Hair cells in the organ of Corti

Question 4

What is tonopy?

Answer 4

Spatial mapping of sounds frequencies in the auditory system.

Question 5

How is the tonopy mapped in the basilar membrane?

Answer 5

• Base –> high frequencies
• Apex –> low frequencies

Question 6

How does the cochlea create tonotopy?

Answer 6

The changing width and stiffness of the basilar membrane.

Question 7

Where does transduction in the cochlea happen?

Answer 7

In the organ of Corti where hair cells are located. They convert acoustic stimuli into electrochemical signals

Question 8

What is the difference between inner and outer hair cells?

Answer 8

• Inner hair cells can only transduce mechanical stimuli to electrochemcial, making them the real sensory transducers
• Outer hair cells can transduce from mechanical to electrochemical and the other way around

Question 9

What happends when a travelling wave hits the basilar membrane?

Answer 9

The basilar membrane will move. This will cause relative movement between basilar membrane and tectorial membrane, causing stereocilia to bend. Bending of the stereocilia triggers an electrical response in the hair cells

Question 10

What happens when there is deflection towards the shortest stereocilia and if towards the longest stereocilia?

Answer 10

Towards shortest stereocilia: hyperpolarization
Towards longest stereocilia:
depolarization

Question 11

What is the AC and DC component of a (stimulus) signal?

Answer 11

AC component is the part that fluctuates/changes over time

DC component is the part that stay steady/constant that remains unchanged over time

Question 12

Which claim about sensory transduction of hair cells is incorrect?

1. The AC component of hair cells is small at high stimulus frequencies
2. Deflection of the cilia towards the longest cilium produces depolarization
3. The electrical activity initiated by the tip links is transferred to the vesicular release sites
4. The firing frequency (number of actoin potentials) in hair cells depends on the frequency of the auditory stimulus

Answer 12

4

Question 13

What is the cochlear amplifier?

Answer 13

Sharp peak in the cochlea - increase sensitivity to low-intensity sounds + improved frequency resolution

Question 14

Which motor protein in the lateral membrane of outer hair cells cause mobility and what does it enhance?

Answer 14

Prestin, enhances vibration of basilar membrane

Question 15

How does the cochlear amplifier work in OHC?

Answer 15

It is a positive feedback mechanism:
Voltage dependent prestin contract, making the distance between the basilar membrane and the reticular lamina smaller.
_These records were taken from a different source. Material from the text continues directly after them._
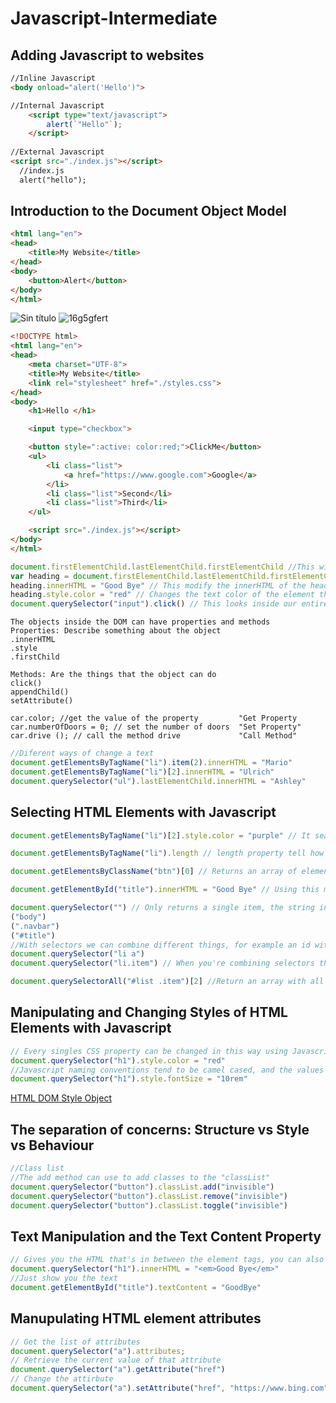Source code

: # Javascript-Intermediate

## Adding Javascript to websites
```html
//Inline Javascript
<body onload="alert('Hello')">

//Internal Javascript
    <script type="text/javascript">
        alert(`"Hello"`);
    </script>
  
//External Javascript
<script src="./index.js"></script>
  //index.js
  alert("hello");
```

## Introduction to the Document Object Model
```html
<html lang="en">
<head>
    <title>My Website</title>
</head>
<body>
    <button>Alert</button>
</body>
</html>
```
![Sin título](https://user-images.githubusercontent.com/93165649/151464612-50654f1c-b890-40e7-b668-1660722239ef.png)
![16g5gfert](https://user-images.githubusercontent.com/93165649/151465209-5f24c04d-e73c-478b-bff2-8fe82563d382.png)
```html
<!DOCTYPE html>
<html lang="en">
<head>
    <meta charset="UTF-8">
    <title>My Website</title>
    <link rel="stylesheet" href="./styles.css">
</head>
<body>
    <h1>Hello </h1>

    <input type="checkbox">

    <button style=":active: color:red;">ClickMe</button>
    <ul>
        <li class="list">
            <a href="https://www.google.com">Google</a>
        </li>
        <li class="list">Second</li>
        <li class="list">Third</li>
    </ul>

    <script src="./index.js"></script>
</body>
</html>
```
```javascript
document.firstElementChild.lastElementChild.firstElementChild //This will select the "<h1>Hello</h1>" tag thats inside the body
var heading = document.firstElementChild.lastElementChild.firstElementChild // This will save it inside the variable "heading" the DOM line of code
heading.innerHTML = "Good Bye" // This modify the innerHTML of the heading
heading.style.color = "red" // Changes the text color of the element that is selected to red
document.querySelector("input").click() // This looks inside our entire document for the object that has the selector of "input" and call a method "click". click simulates a mouse click
```
```
The objects inside the DOM can have properties and methods
Properties: Describe something about the object
.innerHTML
.style
.firstChild

Methods: Are the things that the object can do
click()
appendChild()
setAttribute()

car.color; //get the value of the property         "Get Property
car.numberOfDoors = 0; // set the number of doors  "Set Property" 
car.drive (); // call the method drive             "Call Method"
```
```javascript
//Diferent ways of change a text
document.getElementsByTagName("li").item(2).innerHTML = "Mario"
document.getElementsByTagName("li")[2].innerHTML = "Ulrich"
document.querySelector("ul").lastElementChild.innerHTML = "Ashley"
```

## Selecting HTML Elements with Javascript
```javascript
document.getElementsByTagName("li")[2].style.color = "purple" // It searches for the element with a particular tag name, the result is an array

document.getElementsByTagName("li").length // length property tell how many items are in the array

document.getElementsByClassName("btn")[0] // Returns an array of element with a particular class name

document.getElementById("title").innerHTML = "Good Bye" // Using this method you only get back one item instead of an array

document.querySelector("") // Only returns a single item, the string inside the parentheses is a selector
("body")
(".navbar")
("#title")
//With selectors we can combine different things, for example an id with a class, or a class with an element
document.querySelector("li a")
document.querySelector("li.item") // When you're combining selectors that occur in the same element there are no spaces

document.querySelectorAll("#list .item")[2] //Return an array with all of the objects that match that selector
```

## Manipulating and Changing Styles of HTML Elements with Javascript
```javascript
// Every singles CSS property can be changed in this way using Javascript, but the property names might look different
document.querySelector("h1").style.color = "red" 
//Javascript naming conventions tend to be camel cased, and the values have to be represented as strings
document.querySelector("h1").style.fontSize = "10rem"
```
[HTML DOM Style Object](https://www.w3schools.com/jsref/dom_obj_style.asp)

## The separation of concerns: Structure vs Style vs Behaviour
```javascript
//Class list
//The add method can use to add classes to the "classList"
document.querySelector("button").classList.add("invisible")
document.querySelector("button").classList.remove("invisible")
document.querySelector("button").classList.toggle("invisible")
```

## Text Manipulation and the Text Content Property
```javascript
// Gives you the HTML that's in between the element tags, you can also add HTML code on the fly
document.querySelector("h1").innerHTML = "<em>Good Bye</em>"
//Just show you the text
document.getElementById("title").textContent = "GoodBye"
```

## Manupulating HTML element attributes
```javascript
// Get the list of attributes
document.querySelector("a").attributes;
// Retrieve the current value of that attribute
document.querySelector("a").getAttribute("href")
// Change the attirbute
document.querySelector("a").setAttribute("href", "https://www.bing.com")
```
This amplifies the amplitude of the travelling wave across the basilar membrane, sharpening the sound.

Question 16

What type of ganglion cells synapse with hair cells and what do their axons form?

Answer 16

Spiral ganglion cells, axons form the VIII cranial nerve/auditory nerve
They are bipolar neurons

Question 17

What should be encoded in de auditory system?

Answer 17

Intensity, location, frequency = submodality

Question 18

What is the characteristic frequency?

Answer 18

Frequency with lowest input required

Question 19

Why can the cochlea and nerve be considered as a filter bank?

Answer 19

each inner hair cell + coupled nerve fibers analyzes narrow band of frequencies; the entire auditory nerve convers the entire audible frequency range

Question 20

How is intensity encoded?

Answer 20

Firing frequency & number of neurons
1. Number of APs per second, that increases with the intensity of the input.
2. The number of neurons firing, that increases with the intensity of the input

NOTE: increase intensity –> increases number of spikes

Question 21

How is frequency encoded?

Answer 21

Place (tonotopy)
Frequency (phase-locking)

Question 22

Which of the following sttements about the auditory nerve fibers is false?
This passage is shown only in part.